She wandered along the shore-sands under the cliffs, the box tightly clasped in her arms, her eyes musingly bent upon the brown reaches of drenched seaweed which lay at play with the receding tide.

Her mind conjured up the image of a smiling and ruddy young face, sun-burned and thatched with crisp, curly brown hair—the face of that curious young O’Mahony from Houghton County. His blue eye looked at her half quizzically, half beseeching, but Kate resolutely drove the image away. He was only the merest trifle less mortal than the others.

So musing, she strolled onward. Suddenly she stopped, and lifted her head triumphantly; the smile had flashed forth again upon her face, and the dark eyes were all aglow. A thought had come to her—so convincing, so unanswerable, so joyously uplifting, that she paused to marvel at having been blind to it so long. Clear as noon sunlight on Mount Gabriel was it what she should pray for.

What could it ever have been, this one crowning object of prayer, but the return of The O’Mahony?

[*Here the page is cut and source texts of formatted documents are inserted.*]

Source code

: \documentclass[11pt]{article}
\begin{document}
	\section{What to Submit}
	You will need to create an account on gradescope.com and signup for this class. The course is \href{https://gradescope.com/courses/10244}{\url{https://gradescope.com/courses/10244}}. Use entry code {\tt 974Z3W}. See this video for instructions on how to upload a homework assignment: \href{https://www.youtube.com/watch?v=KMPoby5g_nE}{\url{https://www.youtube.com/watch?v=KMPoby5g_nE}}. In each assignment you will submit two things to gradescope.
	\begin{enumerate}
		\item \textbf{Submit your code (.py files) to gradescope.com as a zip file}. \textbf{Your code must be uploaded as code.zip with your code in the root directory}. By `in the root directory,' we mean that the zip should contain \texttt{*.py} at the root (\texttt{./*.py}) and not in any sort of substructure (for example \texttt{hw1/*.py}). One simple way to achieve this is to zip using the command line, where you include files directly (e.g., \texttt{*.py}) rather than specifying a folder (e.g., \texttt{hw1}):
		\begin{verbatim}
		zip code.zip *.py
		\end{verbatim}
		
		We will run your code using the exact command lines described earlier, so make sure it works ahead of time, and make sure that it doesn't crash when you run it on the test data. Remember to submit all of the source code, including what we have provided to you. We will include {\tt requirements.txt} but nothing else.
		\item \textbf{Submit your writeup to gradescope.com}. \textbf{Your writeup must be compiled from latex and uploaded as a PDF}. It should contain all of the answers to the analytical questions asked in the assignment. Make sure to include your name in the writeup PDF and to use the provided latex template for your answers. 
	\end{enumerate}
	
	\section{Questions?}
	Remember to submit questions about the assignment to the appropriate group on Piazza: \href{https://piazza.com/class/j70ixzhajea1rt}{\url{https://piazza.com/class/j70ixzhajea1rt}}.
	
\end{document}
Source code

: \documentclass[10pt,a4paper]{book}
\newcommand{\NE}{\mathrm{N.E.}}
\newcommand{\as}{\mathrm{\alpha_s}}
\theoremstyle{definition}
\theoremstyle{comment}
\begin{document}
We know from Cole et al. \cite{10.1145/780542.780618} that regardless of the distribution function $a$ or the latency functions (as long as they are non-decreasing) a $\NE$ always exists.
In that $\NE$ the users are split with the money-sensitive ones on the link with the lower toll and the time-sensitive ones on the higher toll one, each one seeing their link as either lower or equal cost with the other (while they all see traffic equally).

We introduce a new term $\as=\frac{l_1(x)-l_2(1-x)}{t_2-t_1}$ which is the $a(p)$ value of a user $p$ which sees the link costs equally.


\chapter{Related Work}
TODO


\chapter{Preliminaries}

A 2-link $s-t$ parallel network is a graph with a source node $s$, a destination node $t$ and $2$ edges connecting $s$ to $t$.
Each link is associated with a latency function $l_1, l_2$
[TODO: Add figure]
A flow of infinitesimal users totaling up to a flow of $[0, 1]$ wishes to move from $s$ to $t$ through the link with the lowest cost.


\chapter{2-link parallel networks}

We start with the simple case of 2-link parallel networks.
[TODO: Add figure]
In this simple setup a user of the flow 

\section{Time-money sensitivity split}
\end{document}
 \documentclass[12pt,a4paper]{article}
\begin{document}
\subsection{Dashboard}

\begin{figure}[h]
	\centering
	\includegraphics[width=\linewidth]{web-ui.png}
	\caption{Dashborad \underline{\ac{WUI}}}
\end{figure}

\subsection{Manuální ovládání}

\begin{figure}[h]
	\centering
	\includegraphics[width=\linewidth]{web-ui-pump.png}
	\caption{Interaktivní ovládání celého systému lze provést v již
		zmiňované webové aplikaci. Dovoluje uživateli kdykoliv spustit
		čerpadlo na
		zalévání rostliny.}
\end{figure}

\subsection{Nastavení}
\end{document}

As her mental vision adapted itself to the radiance of this revelation, the abstracted glance which she had allowed to wander over the bay was arrested by a concrete object. Two hundred yards from the water’s edge a strange vessel had heaved to, and was casting anchor. Kate could hear the chain rattling out from the capstan, even as she looked.

The sight sent all prayerful thoughts scurrying out of her head. The presence of vessels of the size of the new-comer was in itself most unusual at Muirisc. But Kate’s practiced eye noticed a strange novelty. The craft, though thick of beam and ungainly in line, carried the staight running bowsprit of a cutter, and in addition to its cutter sheets had a jigger lug-sail. The girl watched these eccentric sails as they were dropped and reefed, with a curious sense of having seen them somewhere before—as if in a vision or some old picture-book of childhood. Confused memories stirred within her as she gazed, and held her mind in daydream captivity. A figure she seemed vaguely to know, stood now at the gunwale.

The spell was rudely broken by a wild shout from the cliff close above her. On the instant, amid a clatter of falling stones and a veritable landslide of sand, rocks and turf, a human figure came rolling, clambering and tumbling down the declivity, and ran toward her, its arms stretched and waving with frantic gestures, and emitting inarticulate cries and groans as it came.

The astonished girl instinctively raised the box in her hands, to use it as a missile. But, lo, it was old Murphy who, half stumbling to his knees at her feet, fiercely clutched her skirts, and pointed in a frenzy of excitement seaward!

“Wid yer own eyes look at it—it, Miss Katie!” he screamed. “Ye can see it yerself! It’s not dr’aming I am!”

“It’s drunk ye are instead, thin, Murphy,” said the girl, sharply, though in great wonderment.